Assignment:
Only the lines with "Linux" in the entries below belong in the answer; please copy them.

Material provided:
BEGIN

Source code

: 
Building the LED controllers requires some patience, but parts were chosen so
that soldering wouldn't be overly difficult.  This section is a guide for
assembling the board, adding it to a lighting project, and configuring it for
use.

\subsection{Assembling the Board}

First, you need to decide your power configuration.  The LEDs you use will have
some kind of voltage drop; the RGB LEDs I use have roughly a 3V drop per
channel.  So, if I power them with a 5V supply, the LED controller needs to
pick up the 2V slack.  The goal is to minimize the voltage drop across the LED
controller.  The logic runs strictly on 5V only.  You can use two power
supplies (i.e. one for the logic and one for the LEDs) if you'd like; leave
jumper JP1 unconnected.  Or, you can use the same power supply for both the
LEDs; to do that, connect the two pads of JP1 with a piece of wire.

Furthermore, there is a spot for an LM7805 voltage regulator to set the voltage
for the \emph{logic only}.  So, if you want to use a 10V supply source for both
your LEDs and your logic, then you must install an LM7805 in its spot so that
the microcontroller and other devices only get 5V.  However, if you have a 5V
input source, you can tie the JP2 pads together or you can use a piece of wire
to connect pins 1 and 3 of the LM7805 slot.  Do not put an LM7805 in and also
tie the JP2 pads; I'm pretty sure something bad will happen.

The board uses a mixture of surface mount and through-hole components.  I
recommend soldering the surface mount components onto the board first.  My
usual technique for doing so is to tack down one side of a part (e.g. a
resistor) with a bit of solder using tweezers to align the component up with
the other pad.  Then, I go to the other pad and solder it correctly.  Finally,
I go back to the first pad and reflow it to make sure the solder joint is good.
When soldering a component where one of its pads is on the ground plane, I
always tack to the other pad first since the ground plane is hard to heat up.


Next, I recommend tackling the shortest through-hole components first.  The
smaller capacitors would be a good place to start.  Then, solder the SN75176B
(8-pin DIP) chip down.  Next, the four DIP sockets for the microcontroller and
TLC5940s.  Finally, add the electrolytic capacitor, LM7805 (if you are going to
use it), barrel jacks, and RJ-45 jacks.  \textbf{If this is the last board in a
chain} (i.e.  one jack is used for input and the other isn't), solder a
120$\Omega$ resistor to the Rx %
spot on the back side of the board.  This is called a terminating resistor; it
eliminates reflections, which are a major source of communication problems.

END
BEGIN

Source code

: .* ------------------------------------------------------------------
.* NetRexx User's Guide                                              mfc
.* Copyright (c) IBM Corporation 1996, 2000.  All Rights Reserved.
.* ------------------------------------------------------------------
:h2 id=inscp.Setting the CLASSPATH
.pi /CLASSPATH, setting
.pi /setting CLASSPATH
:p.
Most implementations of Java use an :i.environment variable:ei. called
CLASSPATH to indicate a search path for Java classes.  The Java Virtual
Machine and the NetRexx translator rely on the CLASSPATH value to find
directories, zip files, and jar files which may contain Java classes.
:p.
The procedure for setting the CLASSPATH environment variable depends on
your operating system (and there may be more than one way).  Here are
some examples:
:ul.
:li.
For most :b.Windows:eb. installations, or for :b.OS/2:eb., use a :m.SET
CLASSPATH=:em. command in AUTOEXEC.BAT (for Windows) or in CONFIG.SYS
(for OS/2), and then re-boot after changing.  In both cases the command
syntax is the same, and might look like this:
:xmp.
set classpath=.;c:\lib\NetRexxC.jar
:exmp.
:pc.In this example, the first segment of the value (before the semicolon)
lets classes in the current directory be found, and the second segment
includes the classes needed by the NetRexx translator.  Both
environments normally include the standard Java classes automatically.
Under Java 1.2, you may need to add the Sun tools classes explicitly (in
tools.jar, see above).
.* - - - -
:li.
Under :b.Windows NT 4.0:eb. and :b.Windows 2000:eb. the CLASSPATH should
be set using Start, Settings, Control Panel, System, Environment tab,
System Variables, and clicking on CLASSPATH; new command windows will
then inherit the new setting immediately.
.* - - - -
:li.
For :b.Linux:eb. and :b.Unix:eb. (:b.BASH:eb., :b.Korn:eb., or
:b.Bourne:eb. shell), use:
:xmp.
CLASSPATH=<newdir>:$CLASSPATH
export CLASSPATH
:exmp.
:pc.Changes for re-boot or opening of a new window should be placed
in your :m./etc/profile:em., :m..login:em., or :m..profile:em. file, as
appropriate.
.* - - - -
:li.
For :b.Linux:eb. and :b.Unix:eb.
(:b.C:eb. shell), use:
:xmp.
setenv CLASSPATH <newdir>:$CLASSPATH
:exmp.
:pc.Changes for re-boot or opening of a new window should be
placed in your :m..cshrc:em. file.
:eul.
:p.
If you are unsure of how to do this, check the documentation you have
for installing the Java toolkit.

END

Output for this task:
For :b.Linux:eb. and :b.Unix:eb. (:b.BASH:eb., :b.Korn:eb., or
For :b.Linux:eb. and :b.Unix:eb.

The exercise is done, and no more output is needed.